When I got out, I had been back from Iraq for less than 3 months.  I moved to a new area without any friends or support network outside of my wife.   I missed my son’s first birthday by about 4 days.  So yeah, he was three weeks old when I left.  Let’s recap; new Veteran, reintegration with family and being a dad for the first time, unemployed, no friends, paying a mortgage on one house and paying rent on another…want me to keep going?  When I make a shit sandwich, there’s no such thing as halfway cooked. 

Yeah, it built up and it sure as hell got worse.  Is it better?  I could argue that.  But let’s be honest, if you have to make an argument for something, it probably isn’t looking so hot.  

So how do I take care of me?  First, I told my wife that I loved her and asked her to be patient with me.  Then I had to figure out what was driving me nuts and making me unhappy.  Professionally and financially, yeah.  Personally, yeah.  Family?  Nope that’s good.  

Ok genius, what do you like to do?  What do you miss? What makes you feel worthwhile?

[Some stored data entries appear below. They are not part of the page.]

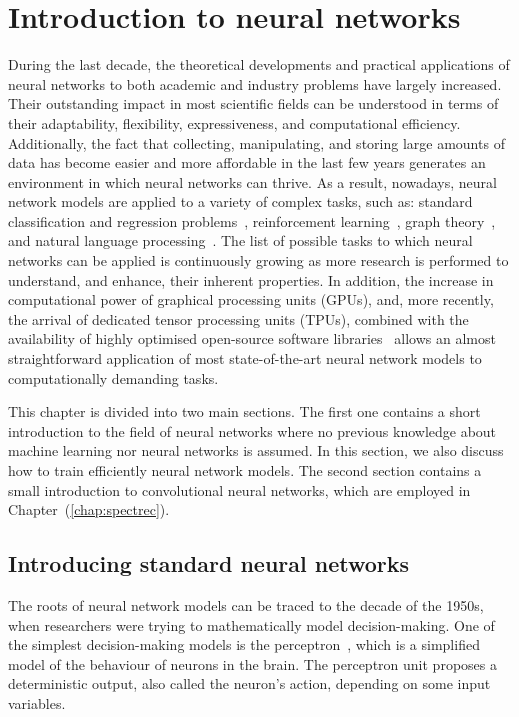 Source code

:\chapter{Introduction to neural networks}\label{chap:neural_networks}
During the last decade, the theoretical developments and practical applications of neural networks
to both academic and industry problems have largely increased. Their outstanding impact in most
scientific fields can be understood in terms of their adaptability, flexibility, expressiveness, and
computational efficiency. Additionally, the fact that collecting, manipulating, and storing large
amounts of data has become easier and more affordable in the last few years generates an environment
in which neural networks can thrive. As a result, nowadays, neural network models are applied to a
variety of complex tasks, such as: standard classification and regression
problems~\cite{wan1990neural, feraud2002methodology}, reinforcement
learning~\cite{ReinforcementOverview, ReinforcementOverview2}, graph theory~\cite{Wu_2021}, and
natural language processing~\cite{NLPIntro, NLPIntro2}. The list of possible tasks to which neural
networks can be applied is continuously growing as more research is performed to understand, and
enhance, their inherent properties. In addition, the increase in computational power of graphical
processing units (GPUs), and, more recently, the arrival of dedicated tensor processing units
(TPUs), combined with the availability of highly optimised open-source software
libraries~\cite{PyTorch, Keras, tensorflow2015} allows an almost straightforward application of most
state-of-the-art neural network models to computationally demanding tasks.

This chapter is divided into two main sections. The first one contains a short introduction to the
field of neural networks where no previous knowledge about machine learning nor neural networks is
assumed. In this section, we also discuss how to train efficiently neural network models. The second
section contains a small introduction to convolutional neural networks, which are employed in
Chapter~(\ref{chap:spectrec}).

\section{Introducing standard neural networks}
The roots of neural network models can be traced to the decade of the 1950s, when researchers were
trying to mathematically model decision-making. One of the simplest decision-making models is the
perceptron~\cite{rosenblatt1958perceptron}, which is a simplified model of the behaviour of neurons
in the brain. The perceptron unit proposes a deterministic output, also called the neuron's action,
depending on some input variables.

I like running or riding for way longer than makes sense or doing some ridiculous event with little training just to say I did it.  So every so often I pick an event, go out and have a good time.  I go to the kiddy section of the gym my wife works at so no one laughs at me.  But I go.  I’m not pinging off the walls with energy but I actually need to stay in shape and expend energy.  It makes me feel like I did something.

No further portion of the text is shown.